[Dataset excerpts]
====

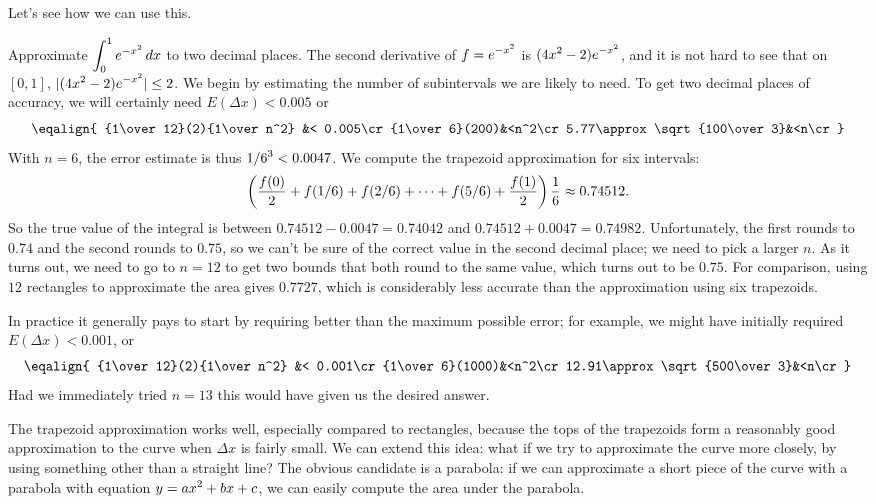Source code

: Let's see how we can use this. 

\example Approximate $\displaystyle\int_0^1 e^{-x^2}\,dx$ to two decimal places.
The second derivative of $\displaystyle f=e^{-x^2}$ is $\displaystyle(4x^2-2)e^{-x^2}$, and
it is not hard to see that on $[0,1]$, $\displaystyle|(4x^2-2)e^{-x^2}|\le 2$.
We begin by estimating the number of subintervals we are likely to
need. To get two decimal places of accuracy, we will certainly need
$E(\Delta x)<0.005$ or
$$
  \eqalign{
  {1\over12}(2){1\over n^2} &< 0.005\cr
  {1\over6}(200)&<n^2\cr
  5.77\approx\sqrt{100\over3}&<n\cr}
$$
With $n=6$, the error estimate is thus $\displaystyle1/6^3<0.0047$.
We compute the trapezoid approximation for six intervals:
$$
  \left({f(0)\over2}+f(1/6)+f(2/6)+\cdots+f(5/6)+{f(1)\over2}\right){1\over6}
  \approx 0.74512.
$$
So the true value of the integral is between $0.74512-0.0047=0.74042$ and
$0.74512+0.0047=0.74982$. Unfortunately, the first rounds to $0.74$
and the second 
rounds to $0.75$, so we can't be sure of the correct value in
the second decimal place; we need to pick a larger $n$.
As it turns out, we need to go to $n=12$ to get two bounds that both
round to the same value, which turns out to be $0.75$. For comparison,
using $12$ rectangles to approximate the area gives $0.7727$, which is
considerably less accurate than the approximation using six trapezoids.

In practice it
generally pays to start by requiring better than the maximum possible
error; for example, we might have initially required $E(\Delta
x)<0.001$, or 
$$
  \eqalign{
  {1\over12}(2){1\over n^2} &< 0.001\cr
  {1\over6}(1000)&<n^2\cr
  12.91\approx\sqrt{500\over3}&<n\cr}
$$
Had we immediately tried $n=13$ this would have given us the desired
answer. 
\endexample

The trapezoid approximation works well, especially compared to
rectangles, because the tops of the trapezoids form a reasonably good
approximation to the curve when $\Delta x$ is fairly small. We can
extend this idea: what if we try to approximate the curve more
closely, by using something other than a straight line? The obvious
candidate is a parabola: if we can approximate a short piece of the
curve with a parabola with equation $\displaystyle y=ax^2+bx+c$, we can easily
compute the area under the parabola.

====

**Exercise requirements**
Look through the entries and copy every line in which the string "Delta" appears.

**Answer to the exercise**
$E(\Delta x)<0.005$ or
error; for example, we might have initially required $E(\Delta
approximation to the curve when $\Delta x$ is fairly small. We can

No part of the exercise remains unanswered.